Davies’ purpose with this drawing has been labeled as “diagrammatic,” with the goal of providing a detailed and informative representation of the landscape and its occupants.[1] Davies provides a legend at the bottom of the drawing to explain the geographic qualities of the landscape, including the river’s entrance, the small islands, and the hill that includes “huts” built for military “Rangers” (see Davies’ notes at the bottom of the image).  The regional landscape reflects Davies’ naturalist influence, with the detailed depiction of evergreen forests and local flora.  Davies tried to blend man-made structures into the natural environment, but the evergreens appear dwarfed behind the elevated fort and the large military vessel, thus symbolizing the myth that the British were positioned at the edge of a vast wilderness they were destined to subdue.

Rather than proving objective, Davies’ interpretation of the region is skewed.  Davies depicts the fort as being situated on an uninhabited landscape, but in actuality the Wəlastəkokewiyik and Mi’kmaq often used this location for fishing, hunting, and trade.[2]  By not recognizing the presence of “others,” silences are imposed.  In addition, Davies’ painting fails to acknowledge the violent warfare that Britain unleashed on the Wəlastəkokewiyik and Acadians along the Wəlastəkw River valley in 1758. 

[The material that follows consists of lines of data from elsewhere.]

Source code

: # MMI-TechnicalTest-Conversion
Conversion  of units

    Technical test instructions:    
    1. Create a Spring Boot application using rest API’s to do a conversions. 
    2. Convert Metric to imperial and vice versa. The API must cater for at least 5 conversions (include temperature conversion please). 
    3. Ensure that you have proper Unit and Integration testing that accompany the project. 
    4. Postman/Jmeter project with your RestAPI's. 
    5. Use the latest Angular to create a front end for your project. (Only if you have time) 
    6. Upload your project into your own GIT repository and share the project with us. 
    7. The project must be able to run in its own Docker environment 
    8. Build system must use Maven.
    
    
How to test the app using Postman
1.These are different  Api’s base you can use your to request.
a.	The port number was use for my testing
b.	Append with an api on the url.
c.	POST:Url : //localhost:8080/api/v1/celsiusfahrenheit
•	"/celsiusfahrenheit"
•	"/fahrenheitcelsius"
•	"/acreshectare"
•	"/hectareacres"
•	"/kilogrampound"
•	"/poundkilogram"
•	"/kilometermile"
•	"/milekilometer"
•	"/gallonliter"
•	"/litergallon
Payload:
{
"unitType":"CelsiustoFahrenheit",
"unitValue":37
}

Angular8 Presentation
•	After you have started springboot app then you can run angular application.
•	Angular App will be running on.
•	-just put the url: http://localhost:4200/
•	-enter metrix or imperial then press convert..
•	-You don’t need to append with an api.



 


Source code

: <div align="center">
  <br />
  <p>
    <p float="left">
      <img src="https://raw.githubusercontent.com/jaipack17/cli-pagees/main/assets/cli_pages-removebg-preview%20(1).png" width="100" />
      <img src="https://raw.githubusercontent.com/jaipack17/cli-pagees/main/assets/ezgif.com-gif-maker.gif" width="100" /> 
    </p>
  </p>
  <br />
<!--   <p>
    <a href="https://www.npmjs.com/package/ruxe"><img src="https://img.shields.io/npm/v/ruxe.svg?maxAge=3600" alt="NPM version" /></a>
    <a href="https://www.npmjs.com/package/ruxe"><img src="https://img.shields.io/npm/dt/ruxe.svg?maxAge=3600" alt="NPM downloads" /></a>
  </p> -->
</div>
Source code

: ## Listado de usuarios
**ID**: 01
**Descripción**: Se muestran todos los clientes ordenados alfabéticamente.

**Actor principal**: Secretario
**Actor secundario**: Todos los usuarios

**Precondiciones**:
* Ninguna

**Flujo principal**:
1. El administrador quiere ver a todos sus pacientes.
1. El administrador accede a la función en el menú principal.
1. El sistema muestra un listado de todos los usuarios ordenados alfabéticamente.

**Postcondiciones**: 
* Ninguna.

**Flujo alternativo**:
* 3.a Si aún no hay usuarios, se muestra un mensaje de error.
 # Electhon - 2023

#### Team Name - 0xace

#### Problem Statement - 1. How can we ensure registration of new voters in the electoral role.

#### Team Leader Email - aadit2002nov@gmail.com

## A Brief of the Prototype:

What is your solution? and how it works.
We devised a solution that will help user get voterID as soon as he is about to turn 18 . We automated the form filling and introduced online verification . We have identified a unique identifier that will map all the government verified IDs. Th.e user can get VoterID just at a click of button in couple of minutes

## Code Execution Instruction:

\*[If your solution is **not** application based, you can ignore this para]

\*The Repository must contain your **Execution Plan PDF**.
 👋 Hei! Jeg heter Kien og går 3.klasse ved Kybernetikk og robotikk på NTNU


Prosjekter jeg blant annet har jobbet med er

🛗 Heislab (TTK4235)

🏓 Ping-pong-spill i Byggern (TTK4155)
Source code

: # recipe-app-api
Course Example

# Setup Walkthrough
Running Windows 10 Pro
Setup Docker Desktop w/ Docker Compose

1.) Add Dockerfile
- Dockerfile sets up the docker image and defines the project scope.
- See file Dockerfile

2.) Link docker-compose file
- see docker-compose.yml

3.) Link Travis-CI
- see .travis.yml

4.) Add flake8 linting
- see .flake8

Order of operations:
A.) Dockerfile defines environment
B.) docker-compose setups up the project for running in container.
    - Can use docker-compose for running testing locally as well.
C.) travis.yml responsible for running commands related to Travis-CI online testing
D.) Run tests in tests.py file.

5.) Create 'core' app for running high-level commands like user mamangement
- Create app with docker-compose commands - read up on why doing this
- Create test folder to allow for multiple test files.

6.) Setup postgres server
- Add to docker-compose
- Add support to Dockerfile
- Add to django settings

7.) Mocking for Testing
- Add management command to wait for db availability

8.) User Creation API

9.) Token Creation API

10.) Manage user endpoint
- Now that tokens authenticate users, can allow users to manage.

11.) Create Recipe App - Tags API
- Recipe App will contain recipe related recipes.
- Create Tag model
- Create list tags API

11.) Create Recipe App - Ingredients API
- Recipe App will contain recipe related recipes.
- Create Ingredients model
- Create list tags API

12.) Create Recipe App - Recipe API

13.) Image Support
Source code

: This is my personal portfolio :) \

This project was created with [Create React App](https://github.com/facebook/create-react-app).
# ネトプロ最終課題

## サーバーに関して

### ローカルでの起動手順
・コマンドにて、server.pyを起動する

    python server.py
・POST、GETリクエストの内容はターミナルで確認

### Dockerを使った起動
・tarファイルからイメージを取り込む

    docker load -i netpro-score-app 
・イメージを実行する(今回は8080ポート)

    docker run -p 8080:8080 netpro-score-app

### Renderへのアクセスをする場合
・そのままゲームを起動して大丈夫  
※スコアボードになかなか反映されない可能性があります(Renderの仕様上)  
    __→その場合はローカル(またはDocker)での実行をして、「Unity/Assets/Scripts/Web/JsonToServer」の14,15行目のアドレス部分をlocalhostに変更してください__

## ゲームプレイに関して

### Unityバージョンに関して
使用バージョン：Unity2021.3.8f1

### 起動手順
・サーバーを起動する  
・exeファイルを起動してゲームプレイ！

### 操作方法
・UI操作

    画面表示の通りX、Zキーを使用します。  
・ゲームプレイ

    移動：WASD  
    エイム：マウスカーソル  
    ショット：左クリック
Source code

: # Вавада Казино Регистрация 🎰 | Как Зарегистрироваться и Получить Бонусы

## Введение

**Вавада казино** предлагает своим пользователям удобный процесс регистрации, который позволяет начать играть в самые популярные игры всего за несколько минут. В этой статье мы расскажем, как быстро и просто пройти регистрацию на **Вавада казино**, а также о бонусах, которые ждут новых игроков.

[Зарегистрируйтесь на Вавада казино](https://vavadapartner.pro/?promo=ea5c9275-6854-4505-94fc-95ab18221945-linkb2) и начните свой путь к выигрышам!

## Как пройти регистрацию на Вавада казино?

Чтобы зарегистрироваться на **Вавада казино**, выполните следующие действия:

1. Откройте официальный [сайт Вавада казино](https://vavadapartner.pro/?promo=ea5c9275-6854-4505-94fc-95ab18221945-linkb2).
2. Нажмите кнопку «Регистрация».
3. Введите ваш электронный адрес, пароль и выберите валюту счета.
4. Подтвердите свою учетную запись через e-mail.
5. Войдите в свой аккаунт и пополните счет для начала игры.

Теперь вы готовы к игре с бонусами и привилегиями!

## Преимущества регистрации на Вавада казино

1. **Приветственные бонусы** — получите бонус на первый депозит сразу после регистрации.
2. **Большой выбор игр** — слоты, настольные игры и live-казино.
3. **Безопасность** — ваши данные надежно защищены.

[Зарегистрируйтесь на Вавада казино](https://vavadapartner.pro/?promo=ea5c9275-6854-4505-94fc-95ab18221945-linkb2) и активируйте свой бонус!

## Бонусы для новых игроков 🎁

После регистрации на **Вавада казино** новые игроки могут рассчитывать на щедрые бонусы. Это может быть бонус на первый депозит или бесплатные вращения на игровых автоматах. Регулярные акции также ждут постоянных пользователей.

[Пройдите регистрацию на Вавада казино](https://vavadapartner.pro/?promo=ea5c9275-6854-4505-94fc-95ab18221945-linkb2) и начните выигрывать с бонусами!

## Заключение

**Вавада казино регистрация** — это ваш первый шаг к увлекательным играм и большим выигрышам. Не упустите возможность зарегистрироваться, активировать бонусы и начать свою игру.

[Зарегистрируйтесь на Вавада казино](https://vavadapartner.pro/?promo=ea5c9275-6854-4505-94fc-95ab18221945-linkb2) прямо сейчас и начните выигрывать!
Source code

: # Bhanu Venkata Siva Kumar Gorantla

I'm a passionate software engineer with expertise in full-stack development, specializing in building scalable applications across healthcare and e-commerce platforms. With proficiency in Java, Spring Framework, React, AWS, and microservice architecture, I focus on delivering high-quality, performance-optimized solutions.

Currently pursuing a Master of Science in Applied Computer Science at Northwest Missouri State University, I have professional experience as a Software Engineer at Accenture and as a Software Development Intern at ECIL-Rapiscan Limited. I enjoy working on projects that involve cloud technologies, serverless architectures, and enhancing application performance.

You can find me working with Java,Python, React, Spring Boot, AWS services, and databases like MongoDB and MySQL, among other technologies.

In 1755, due to growing concerns over imperial alliances, conflicts escalated between the British and the Mi’kmaq and Wəlastəkokewiyik, and the British military began deporting Acadians.[3]  In September 1758 British troops built the depicted Fort Frederick to function as their base as they set out to “destroy” Wəlastəkwey and Acadian settlements along the river.[4] A British war journal contains record of the brutal destruction of the Acadian settlement of “St. Ann” (now today’s Fredericton) and recounts how with the British offensive the Wəlastəkokewiyik either “fled to Canada” or escaped into the woods.[5] As John Mack Faragher describes, during the fall of 1758 “Colonel Monckton, in command of two thousand men, ascended the Saint-Jean, leaving a swath of destruction on both sides of the river…”.[6] In his painting Davies does not show a “swath of destruction,” but in contrast presents the British as a civilized, peaceful society called to occupy and tame the wild.  Davies’ illustration masks the truths of the brutalities and upheavals experienced by Wəlastəkokewiyik and Acadians in the Wəlastəkw River region during this period of the Seven Years’ War.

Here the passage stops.